Chemistry - Why do oxidation numbers work?
Solution 1:
First of all they are not really arbitrary.
But the main point, regarding balancing the equations is that: You can keep track of the total number of electrons per species, which is a well defined value. Like, for one permanganate ($\ce{MnO4-}$) you have 25+4*8+1 electrons, for one $\ce{Mn(II)}$ you have 23 electrons, for one water you have 10 electrons, for one $\ce{H+}$ you have 0 electrons. So for this half-equation, you must have 5 electrons on the left side:
$$\ce{8H+ + MnO4- + 5e- -> Mn(II) + 4H2O}$$
or you can say that, here I assume all H atoms are +, all oxygens are -2, and for consistency, Mn in $\ce{MnO4-}$ is +7. I can dismiss H and O's since all are same, and all change is because of Mn, which goes from +7 to +2 and difference is 5 electrons.

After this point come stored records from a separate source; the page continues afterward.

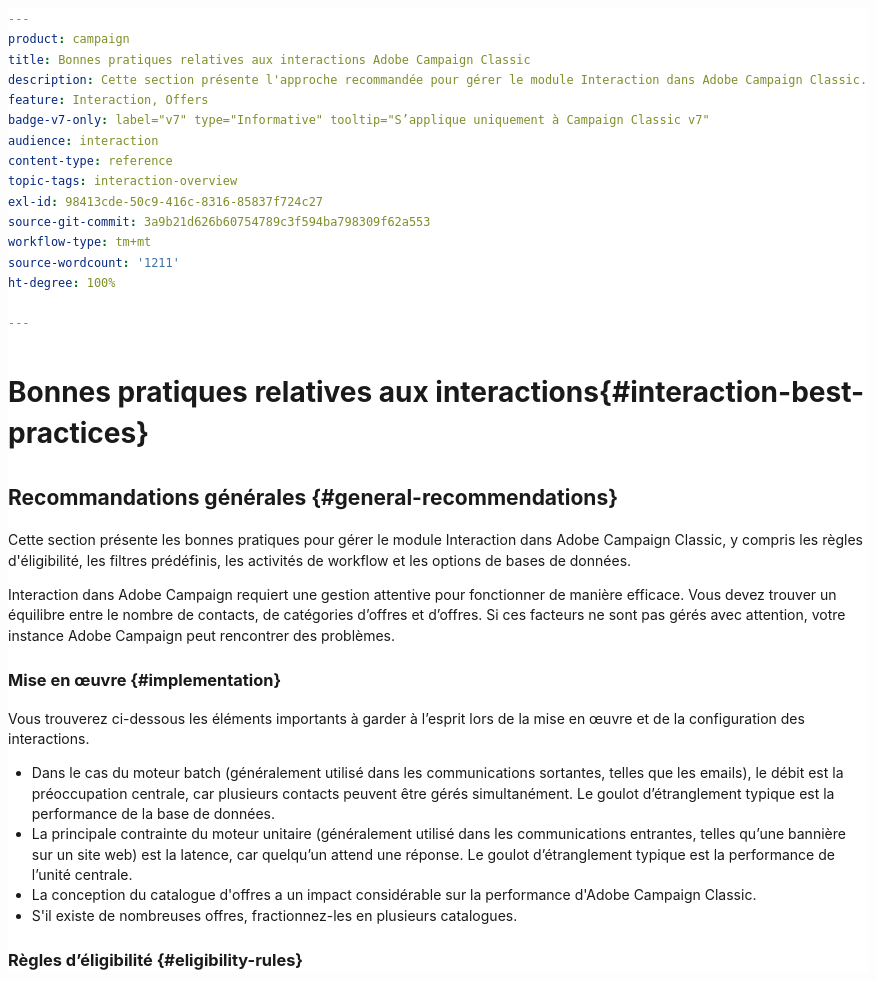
 ```yaml
---
product: campaign
title: Bonnes pratiques relatives aux interactions Adobe Campaign Classic
description: Cette section présente l'approche recommandée pour gérer le module Interaction dans Adobe Campaign Classic.
feature: Interaction, Offers
badge-v7-only: label="v7" type="Informative" tooltip="S’applique uniquement à Campaign Classic v7"
audience: interaction
content-type: reference
topic-tags: interaction-overview
exl-id: 98413cde-50c9-416c-8316-85837f724c27
source-git-commit: 3a9b21d626b60754789c3f594ba798309f62a553
workflow-type: tm+mt
source-wordcount: '1211'
ht-degree: 100%

---
```


# Bonnes pratiques relatives aux interactions{#interaction-best-practices}



## Recommandations générales {#general-recommendations}

Cette section présente les bonnes pratiques pour gérer le module Interaction dans Adobe Campaign Classic, y compris les règles d&#39;éligibilité, les filtres prédéfinis, les activités de workflow et les options de bases de données.

Interaction dans Adobe Campaign requiert une gestion attentive pour fonctionner de manière efficace. Vous devez trouver un équilibre entre le nombre de contacts, de catégories d’offres et d’offres. Si ces facteurs ne sont pas gérés avec attention, votre instance Adobe Campaign peut rencontrer des problèmes.

### Mise en œuvre {#implementation}

Vous trouverez ci-dessous les éléments importants à garder à l’esprit lors de la mise en œuvre et de la configuration des interactions.

* Dans le cas du moteur batch (généralement utilisé dans les communications sortantes, telles que les emails), le débit est la préoccupation centrale, car plusieurs contacts peuvent être gérés simultanément. Le goulot d’étranglement typique est la performance de la base de données.
* La principale contrainte du moteur unitaire (généralement utilisé dans les communications entrantes, telles qu’une bannière sur un site web) est la latence, car quelqu’un attend une réponse. Le goulot d’étranglement typique est la performance de l’unité centrale.
* La conception du catalogue d&#39;offres a un impact considérable sur la performance d&#39;Adobe Campaign Classic.
* S&#39;il existe de nombreuses offres, fractionnez-les en plusieurs catalogues.

### Règles d’éligibilité {#eligibility-rules}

You could do this like that as well: O is -4 everywhere, so H's in $\ce{H2O}$ should be +2 and they were +1 on the left side. They donated 8 electrons. Mn in $\ce{MnO4-}$ should be +15 and it is +2 on the right side, which means it accepted 13 electrons. And the difference is 5 electrons, again.
Bottomline: It is all about consistency. If all elements in each and every species sum up to the charge of this species, whatever you say their formal charges are, it will work -because this just another way of keeping track of total electron count. So it is better to treat most of them constant like, O is -2, H is +1 almost always.
Solution 2:
There are several ways to keep track of things. Oxidation number is one, formal charge is another.
With oxidation numbers, the electrons in a molecule or ion are assigned to the more electronegative atom in a bond. Thus in $\ce{H2O}$ oxygen is the most electronegative so the oxidation number of hydrogen is $+1$ (it has "lost" an electron) and oxygen is $-2$ (it has "gained" two electrons. Using this scheme in a consistent manner one can balance equations quite nicely.
On the other hand, there are times when the formal charge is more important. In this scheme one always splits the electrons in any bond between the two atoms. Thus in water all the atoms have a formal charge of zero.
One can think of these two schemes as follows: oxidation numbers pretend that all bonds are in effect totally ionic with the electrons going to the more electronegative atom. Formal charge pretends that all bonds are covalent and the electrons in a bond are shared equally.
Of course neither one is totally correct, but either one can be used as an "electron accounting" scheme.